#### Task description:
Check every line of the material below, and show those that contain "grep".

#### Supplied records:
......

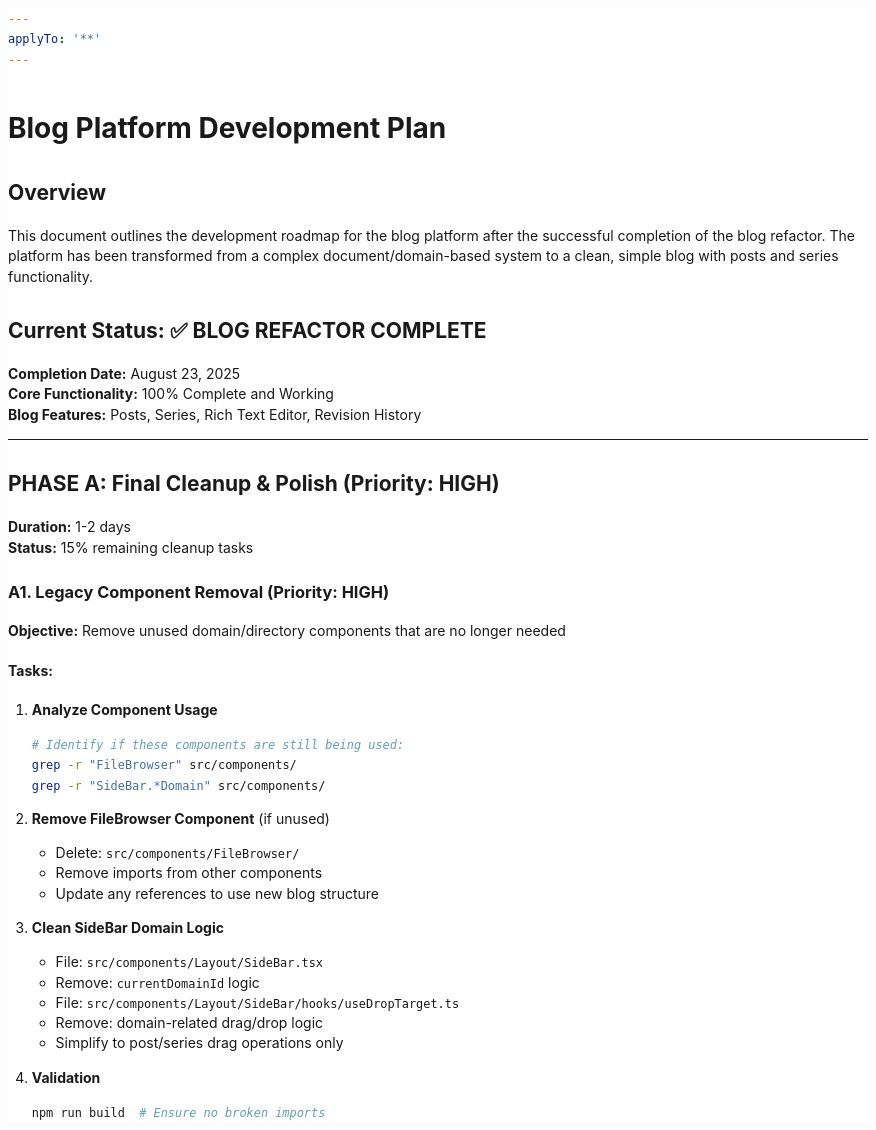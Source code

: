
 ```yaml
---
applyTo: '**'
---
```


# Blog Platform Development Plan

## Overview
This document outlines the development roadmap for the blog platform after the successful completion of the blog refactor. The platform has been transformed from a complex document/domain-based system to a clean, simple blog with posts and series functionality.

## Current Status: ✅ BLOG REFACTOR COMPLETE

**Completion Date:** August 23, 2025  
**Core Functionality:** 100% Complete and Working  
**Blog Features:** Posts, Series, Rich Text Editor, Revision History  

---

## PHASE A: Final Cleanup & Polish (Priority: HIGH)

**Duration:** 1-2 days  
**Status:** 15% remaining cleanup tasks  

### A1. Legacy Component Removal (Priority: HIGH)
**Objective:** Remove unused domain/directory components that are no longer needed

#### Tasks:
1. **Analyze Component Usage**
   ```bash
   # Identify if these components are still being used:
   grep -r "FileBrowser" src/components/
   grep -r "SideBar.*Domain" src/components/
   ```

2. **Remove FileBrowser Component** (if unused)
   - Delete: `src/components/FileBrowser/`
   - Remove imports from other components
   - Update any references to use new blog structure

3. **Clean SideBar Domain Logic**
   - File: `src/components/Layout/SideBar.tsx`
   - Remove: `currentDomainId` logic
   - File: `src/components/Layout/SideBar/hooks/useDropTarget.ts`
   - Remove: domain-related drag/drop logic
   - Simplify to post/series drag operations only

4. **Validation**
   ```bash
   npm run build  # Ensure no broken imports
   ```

......

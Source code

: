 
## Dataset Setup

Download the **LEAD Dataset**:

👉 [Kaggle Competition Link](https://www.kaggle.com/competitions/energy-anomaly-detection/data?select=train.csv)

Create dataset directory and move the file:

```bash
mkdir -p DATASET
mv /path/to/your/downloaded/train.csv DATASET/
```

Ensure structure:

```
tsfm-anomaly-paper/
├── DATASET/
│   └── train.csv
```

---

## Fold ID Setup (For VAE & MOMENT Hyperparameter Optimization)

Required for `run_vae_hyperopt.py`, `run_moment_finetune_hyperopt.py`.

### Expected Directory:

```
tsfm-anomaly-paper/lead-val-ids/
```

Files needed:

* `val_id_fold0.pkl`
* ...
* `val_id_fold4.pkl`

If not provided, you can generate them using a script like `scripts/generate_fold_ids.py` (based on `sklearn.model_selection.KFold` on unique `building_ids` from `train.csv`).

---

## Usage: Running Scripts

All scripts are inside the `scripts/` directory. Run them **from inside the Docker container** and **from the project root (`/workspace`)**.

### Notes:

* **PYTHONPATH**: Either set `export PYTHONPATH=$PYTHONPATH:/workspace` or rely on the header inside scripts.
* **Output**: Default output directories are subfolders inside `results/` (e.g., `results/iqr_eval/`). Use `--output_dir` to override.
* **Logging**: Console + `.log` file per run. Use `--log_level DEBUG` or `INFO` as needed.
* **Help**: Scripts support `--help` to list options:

......

#### Answer for the task:
   grep -r "FileBrowser" src/components/
   grep -r "SideBar.*Domain" src/components/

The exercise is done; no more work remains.